LEON HARRIS, CNN ANCHOR: And as President Bush goes ahead and takes the ceremonial pens and signs this bill into law -- this bill that represents what he says is the first major achievement of a new era of cooperation in Washington -- let's bring in our correspondent there, standing by in Washington, who's been listening all along, Kelly Wallace -- Kelly.

KELLY WALLACE, CNN CORRESPONDENT: That's right exactly right, Leon, this the first major piece of legislation President Bush signing into law. Of course, he made a significant tax cut the centerpiece of his presidential campaign. Although his proposal was a $1.6 trillion plan, he is signing into law a $1.35 trillion tax cut -- clearly, the White House feeling this a major victory.

The president, though, ended on a note of what the White House is calling bipartisanship, Mr. Bush pointing to the tax bill as an example of how Republicans and Democrats can get things done in Washington. As you see, members of Congress are behind the president, including three of the 12 Democratic senators who supported this, Senators Breaux, Baucus and Zell Miller, as well as a couple of the Democratic House members who joined Republicans to pass this measure Memorial Day weekend. The White House says, again, this shows how Republicans and Democrats can work together.

But a majority of Democrats did not vote for this measure. They think that it's too big, too generous to the wealthy, and could lead the country back to the deficits of the 1980s. The new leader of this Senate, Senate Majority Leader Tom Daschle told reporters yesterday that Congress will be forced to revisit this tax bill in the years to come, because he believes it will have a devastating impact on the budget and the economy -- Leon.
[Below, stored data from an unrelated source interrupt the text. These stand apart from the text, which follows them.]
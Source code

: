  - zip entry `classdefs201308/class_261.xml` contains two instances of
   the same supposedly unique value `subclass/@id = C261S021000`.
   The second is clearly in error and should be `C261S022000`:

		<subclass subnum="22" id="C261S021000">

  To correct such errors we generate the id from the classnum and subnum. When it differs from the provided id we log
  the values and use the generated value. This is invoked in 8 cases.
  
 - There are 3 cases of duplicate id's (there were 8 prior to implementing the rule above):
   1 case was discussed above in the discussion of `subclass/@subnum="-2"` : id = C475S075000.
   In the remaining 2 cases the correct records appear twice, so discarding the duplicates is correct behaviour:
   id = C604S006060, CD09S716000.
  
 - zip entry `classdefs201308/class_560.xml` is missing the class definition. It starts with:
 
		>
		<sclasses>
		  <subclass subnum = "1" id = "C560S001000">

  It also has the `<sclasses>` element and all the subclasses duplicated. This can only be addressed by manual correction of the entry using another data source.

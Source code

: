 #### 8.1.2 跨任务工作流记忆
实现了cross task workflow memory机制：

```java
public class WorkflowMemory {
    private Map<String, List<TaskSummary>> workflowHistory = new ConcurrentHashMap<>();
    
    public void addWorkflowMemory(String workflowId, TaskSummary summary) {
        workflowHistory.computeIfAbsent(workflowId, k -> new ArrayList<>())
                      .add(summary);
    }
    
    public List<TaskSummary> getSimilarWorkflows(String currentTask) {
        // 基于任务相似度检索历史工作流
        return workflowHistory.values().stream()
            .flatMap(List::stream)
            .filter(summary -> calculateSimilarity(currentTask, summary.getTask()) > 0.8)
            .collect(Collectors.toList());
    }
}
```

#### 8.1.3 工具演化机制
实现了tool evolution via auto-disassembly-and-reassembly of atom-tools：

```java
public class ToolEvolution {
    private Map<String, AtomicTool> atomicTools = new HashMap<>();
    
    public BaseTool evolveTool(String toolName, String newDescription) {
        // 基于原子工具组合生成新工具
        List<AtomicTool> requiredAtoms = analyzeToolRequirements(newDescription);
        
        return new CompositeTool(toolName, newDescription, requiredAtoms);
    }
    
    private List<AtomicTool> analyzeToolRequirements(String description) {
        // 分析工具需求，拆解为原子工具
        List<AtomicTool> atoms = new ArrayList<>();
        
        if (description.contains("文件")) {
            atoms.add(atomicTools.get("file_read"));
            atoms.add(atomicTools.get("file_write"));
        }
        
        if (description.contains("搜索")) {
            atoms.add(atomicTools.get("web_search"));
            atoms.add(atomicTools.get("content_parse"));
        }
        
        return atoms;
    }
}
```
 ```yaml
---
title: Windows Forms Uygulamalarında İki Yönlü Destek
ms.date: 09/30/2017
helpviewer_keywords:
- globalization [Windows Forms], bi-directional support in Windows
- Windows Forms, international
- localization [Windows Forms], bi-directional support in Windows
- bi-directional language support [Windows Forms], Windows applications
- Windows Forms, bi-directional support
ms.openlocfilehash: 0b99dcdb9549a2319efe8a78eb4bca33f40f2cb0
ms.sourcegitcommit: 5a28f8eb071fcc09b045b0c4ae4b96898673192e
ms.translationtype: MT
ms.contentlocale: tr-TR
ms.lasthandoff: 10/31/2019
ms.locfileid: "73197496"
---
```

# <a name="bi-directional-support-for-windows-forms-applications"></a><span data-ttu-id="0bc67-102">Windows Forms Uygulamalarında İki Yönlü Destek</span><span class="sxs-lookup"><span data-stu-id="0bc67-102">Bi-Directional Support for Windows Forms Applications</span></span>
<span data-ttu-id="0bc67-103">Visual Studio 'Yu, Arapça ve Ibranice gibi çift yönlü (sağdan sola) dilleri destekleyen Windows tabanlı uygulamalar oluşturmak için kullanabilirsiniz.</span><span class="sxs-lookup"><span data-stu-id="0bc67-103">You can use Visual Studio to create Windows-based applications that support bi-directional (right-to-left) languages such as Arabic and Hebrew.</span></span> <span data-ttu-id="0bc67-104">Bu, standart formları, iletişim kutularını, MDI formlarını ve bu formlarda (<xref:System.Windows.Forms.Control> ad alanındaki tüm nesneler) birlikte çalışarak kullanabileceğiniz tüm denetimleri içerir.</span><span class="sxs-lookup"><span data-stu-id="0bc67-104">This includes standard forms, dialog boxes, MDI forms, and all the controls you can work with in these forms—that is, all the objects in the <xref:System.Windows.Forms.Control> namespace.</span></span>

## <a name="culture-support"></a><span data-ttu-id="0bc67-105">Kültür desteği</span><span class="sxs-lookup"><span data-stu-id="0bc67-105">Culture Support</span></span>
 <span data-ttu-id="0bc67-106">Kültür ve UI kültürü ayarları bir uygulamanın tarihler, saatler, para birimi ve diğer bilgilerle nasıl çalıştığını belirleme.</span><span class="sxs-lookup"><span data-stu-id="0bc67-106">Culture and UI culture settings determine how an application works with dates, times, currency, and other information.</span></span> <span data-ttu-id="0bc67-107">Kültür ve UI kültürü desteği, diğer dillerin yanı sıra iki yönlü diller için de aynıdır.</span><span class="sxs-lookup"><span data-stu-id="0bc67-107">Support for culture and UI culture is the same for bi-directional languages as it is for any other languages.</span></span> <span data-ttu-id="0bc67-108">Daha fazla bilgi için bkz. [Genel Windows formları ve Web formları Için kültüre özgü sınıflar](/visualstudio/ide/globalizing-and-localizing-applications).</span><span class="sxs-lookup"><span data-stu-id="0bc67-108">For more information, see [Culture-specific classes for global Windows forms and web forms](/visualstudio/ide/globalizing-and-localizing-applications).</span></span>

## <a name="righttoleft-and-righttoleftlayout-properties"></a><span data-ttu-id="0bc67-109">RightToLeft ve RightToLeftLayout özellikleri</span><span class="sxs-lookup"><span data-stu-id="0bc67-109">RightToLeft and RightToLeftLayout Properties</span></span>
HARRIS: As we see this panoply of dignitaries who have assembled to help celebrate this moment, we noticed only one Democrat on this dais with the president. That is Zell Miller, the senator from Georgia.

We should also note that Mr. Bush here made reference to that this is the third time that there has been tax relief in the history of this country, and the first two times happened under President Kennedy, in the '60s, and President Reagan, in the '80s, but he did not note that President Reagan's tax cut was actually cut quite a bit in Congress. Congress rolled back about one-third of that 1981 tax cut.

Later on down the road, we'll see how things shape up with this one, because there are already voices of dissent of sounding out about what some are calling gimmicks in this tax package.